CC-62592, "Prespos Coition" or "About Copulation"

The Castaigne collection item CC-62592: ‘PRESPOS COITION’ (About Copulation)

This is a leather-bound book of slightly larger than folio size, 20” x 25”, consisting mostly of etchings of a sexual nature interspersed of descriptive text (in Italian). The cover is unmarked but a front piece bears a handwritten title. On the facing page is a bookplate stamped with the name Iacopo Castaigne and the Castaigne family crest.

An exceedingly rare book, this work is one of the most infamous collections of pornographic illustrations ever printed. Though often dismissed as a myth (the Sacred Congregation of the Index Librorum Prohibitorum denied it existed, for example) a number of works purported to be the Prespos have come down into the modern age; most experts dismiss these as forgeries however, and they only exist in private collections. According to rumor, the Prespos was written and illustrated by an unknown author or authors (alleged to have been either a priest or nun or dissipated noble) sometime about 1695.

This particular version seems to have been printed in Italy in the late 18th century, possibly at the Venetian press of Simone Brindisiano. The pages depict sexuality (human and otherwise) in a variety and in combinations that shock even the most jaded of readers. The text accompanying the numerous increasingly lewd engravings tells the story of Lady Giudira, a noble woman of unearthly sexual appetites and stamina, who engages in or observes the host of sexual relations depicted in the body of the work. By the conclusion of the book, the whole of the many depicted partners gather for an amorphous and unnerving orgy in which their bodies seem to almost form a singular entity. The sanity cost for reading the book is 1d3+1 / 2d4.

The work frequently inspires uncontrollable lusts in readers; anyone examining the Prespos is in danger of falling under its malign influence. Those failing a POW test versus the book’s POW of 14 finds themselves drawn to the obscenities depicted within and desire to continue to look upon them; anyone with a sexual phobia or repressed fetish should add the POW strength of their phobia to the book’s POW. Each day spent in fevered study of the book adds to the POW of the work (for the afflicted reader) and costs the reader an additional 1d2 points of Sanity and 1 point of CON. Each day’s failure creates a mania to read the Prespos worth a cumulative 1 point of POW each day that must be resisted on a weekly basis even after the book is initially resisted. Lost CON regenerates one point per week free from the book. Additional phobias of a sexual nature are gained for every five points of sanity lost to the book each with a strength of 1d6 POW.

[EX: Dr. Doe (POW 10) reviews the Prespos, and fails his roll against the book. He spends five days under the book’s thrall, losing 11 points of Sanity, until his companions rescue him.
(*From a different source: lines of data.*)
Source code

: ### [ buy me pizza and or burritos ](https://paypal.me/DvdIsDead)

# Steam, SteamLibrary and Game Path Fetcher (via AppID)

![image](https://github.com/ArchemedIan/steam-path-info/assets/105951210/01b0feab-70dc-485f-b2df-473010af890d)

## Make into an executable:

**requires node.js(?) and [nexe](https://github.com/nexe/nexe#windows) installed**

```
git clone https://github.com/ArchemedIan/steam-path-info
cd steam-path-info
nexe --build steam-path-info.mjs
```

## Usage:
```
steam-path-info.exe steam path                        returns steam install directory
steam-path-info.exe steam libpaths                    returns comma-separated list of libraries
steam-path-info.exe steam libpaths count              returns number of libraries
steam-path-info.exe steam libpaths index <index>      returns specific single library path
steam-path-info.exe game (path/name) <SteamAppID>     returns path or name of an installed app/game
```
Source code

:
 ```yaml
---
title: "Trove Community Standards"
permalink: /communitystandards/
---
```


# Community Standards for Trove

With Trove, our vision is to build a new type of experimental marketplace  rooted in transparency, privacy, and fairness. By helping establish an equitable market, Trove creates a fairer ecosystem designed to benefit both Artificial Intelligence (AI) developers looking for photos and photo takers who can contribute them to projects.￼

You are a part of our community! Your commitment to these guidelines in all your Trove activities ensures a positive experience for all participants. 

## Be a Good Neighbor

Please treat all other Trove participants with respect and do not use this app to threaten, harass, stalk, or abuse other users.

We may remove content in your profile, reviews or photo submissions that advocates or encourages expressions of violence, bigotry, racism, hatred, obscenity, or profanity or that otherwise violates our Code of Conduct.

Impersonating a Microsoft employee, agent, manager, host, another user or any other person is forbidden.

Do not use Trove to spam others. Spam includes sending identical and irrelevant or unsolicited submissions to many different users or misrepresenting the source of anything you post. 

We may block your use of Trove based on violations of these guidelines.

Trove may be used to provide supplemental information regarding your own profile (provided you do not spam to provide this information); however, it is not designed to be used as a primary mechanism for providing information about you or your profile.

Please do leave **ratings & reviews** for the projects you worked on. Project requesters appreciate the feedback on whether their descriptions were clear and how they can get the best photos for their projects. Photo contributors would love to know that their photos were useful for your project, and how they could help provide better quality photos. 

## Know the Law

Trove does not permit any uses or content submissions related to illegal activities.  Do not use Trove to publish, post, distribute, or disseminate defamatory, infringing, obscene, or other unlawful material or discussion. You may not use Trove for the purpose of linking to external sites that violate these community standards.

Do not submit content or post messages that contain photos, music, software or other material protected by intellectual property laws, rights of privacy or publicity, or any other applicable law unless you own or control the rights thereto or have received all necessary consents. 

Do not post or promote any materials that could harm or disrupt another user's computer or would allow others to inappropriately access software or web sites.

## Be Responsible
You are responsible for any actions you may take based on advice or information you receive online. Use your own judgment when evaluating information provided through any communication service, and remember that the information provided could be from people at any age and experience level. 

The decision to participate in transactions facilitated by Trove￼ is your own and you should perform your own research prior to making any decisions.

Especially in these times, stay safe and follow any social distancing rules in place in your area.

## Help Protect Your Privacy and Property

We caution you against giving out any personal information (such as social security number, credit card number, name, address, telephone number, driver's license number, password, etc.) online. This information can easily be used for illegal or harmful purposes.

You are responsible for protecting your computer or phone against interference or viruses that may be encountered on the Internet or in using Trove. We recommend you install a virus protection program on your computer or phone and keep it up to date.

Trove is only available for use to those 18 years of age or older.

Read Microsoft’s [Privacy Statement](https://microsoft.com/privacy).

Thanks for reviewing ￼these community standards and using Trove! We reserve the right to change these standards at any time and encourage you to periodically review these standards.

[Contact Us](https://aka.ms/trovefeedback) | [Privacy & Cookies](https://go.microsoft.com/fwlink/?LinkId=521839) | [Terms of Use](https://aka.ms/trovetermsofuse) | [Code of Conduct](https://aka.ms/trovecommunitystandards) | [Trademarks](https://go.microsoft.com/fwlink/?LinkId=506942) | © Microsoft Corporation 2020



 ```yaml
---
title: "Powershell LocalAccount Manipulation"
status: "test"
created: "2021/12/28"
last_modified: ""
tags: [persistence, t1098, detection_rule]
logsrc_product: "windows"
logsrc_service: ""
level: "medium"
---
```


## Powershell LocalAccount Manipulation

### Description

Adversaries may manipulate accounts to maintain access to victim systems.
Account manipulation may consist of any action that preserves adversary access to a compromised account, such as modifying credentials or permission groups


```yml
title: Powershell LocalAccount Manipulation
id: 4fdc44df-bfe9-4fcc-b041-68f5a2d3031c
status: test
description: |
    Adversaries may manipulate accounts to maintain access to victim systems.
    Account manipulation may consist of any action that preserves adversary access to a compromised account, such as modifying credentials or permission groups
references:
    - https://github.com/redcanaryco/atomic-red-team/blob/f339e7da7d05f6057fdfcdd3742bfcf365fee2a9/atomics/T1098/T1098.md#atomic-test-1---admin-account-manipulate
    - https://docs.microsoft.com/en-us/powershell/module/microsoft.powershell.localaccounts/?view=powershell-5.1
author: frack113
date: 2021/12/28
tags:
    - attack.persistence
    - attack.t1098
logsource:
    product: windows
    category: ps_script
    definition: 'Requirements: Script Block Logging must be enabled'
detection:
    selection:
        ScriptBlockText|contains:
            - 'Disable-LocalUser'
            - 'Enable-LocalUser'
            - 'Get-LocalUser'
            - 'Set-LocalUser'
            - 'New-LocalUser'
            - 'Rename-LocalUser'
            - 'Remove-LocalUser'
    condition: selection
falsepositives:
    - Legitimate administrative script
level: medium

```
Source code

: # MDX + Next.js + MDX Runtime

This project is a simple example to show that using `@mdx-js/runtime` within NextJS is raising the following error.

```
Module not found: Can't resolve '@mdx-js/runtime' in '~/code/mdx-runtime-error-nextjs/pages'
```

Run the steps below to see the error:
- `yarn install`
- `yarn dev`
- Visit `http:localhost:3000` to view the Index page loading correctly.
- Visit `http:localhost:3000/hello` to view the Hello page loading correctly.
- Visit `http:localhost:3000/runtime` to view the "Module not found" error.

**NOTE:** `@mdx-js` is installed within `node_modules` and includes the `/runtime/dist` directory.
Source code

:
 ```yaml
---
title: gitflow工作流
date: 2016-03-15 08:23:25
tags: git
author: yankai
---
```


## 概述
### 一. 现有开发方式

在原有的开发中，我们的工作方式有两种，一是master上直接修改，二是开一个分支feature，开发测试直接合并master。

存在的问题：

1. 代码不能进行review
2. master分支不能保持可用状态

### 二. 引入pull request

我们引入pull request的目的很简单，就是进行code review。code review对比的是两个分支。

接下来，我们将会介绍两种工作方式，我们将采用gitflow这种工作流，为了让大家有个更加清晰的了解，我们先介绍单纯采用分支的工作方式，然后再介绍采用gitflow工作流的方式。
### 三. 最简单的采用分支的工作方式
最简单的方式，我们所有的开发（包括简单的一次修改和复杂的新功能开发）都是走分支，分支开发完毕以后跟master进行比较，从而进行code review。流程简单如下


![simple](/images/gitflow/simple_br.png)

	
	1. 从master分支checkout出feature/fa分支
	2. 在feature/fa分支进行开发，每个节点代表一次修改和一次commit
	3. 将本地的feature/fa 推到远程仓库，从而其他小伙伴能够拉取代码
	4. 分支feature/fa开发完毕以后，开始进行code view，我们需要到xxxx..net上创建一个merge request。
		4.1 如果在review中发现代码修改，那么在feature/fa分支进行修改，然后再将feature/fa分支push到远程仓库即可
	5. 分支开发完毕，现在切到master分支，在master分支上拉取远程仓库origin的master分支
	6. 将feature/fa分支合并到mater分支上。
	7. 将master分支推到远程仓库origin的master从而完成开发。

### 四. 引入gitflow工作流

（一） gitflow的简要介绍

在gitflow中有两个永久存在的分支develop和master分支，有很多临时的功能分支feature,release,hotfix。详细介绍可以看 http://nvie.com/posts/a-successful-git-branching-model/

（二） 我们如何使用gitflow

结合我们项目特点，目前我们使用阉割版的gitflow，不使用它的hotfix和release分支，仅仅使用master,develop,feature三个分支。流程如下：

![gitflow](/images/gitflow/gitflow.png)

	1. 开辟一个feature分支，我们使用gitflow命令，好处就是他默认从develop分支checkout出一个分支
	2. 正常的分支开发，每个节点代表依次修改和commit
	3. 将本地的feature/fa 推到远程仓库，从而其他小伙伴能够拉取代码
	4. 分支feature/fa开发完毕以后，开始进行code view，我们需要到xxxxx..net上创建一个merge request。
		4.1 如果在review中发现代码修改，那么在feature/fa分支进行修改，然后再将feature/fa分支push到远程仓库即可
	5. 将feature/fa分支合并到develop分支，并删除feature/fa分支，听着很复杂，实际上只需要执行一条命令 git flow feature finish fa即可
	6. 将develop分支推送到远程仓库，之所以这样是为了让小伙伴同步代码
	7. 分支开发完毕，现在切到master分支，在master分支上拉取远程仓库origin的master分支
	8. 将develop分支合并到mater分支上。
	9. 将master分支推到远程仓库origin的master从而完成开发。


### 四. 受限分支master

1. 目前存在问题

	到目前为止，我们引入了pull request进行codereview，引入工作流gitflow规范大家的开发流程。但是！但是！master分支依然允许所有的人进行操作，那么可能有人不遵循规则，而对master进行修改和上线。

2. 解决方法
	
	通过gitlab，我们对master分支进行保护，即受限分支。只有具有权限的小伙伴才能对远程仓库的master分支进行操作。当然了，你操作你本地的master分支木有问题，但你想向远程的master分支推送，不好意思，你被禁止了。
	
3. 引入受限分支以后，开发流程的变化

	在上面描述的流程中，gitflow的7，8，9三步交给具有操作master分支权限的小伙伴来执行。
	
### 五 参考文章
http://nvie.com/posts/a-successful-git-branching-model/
Thereafter he has a compulsion to examine the book again (with a POW of 5) that must be resisted weekly, a masochistic impulse with a POW of 8, and having lost 5 points of CON.]

Beyond the book’s ability to mesmerize readers, the Prespos also acts as a sacred text to the cult of Yidhra and if carefully studied the spells Contact Yidhra, Summon Child of Yidhra, and Rites of Lady Yidhra. In addition to the above mentioned Sanity cost, the book takes 1 week to study (if able to resist the draw of the book) and give readers a bonus of +1 point to their Cthulhu Mythos skill.

The Karotechia files suggest that the book was briefly in the possession of Hermann Göring before being restored to Karotechia possession for reasons unknown. A French cataloger reviewing the work disappeared in 1948, after the savage rape and murder of eight young people in and around Marseilles. Neither he nor the book have been seen since, though rumors suggest is in a private collection.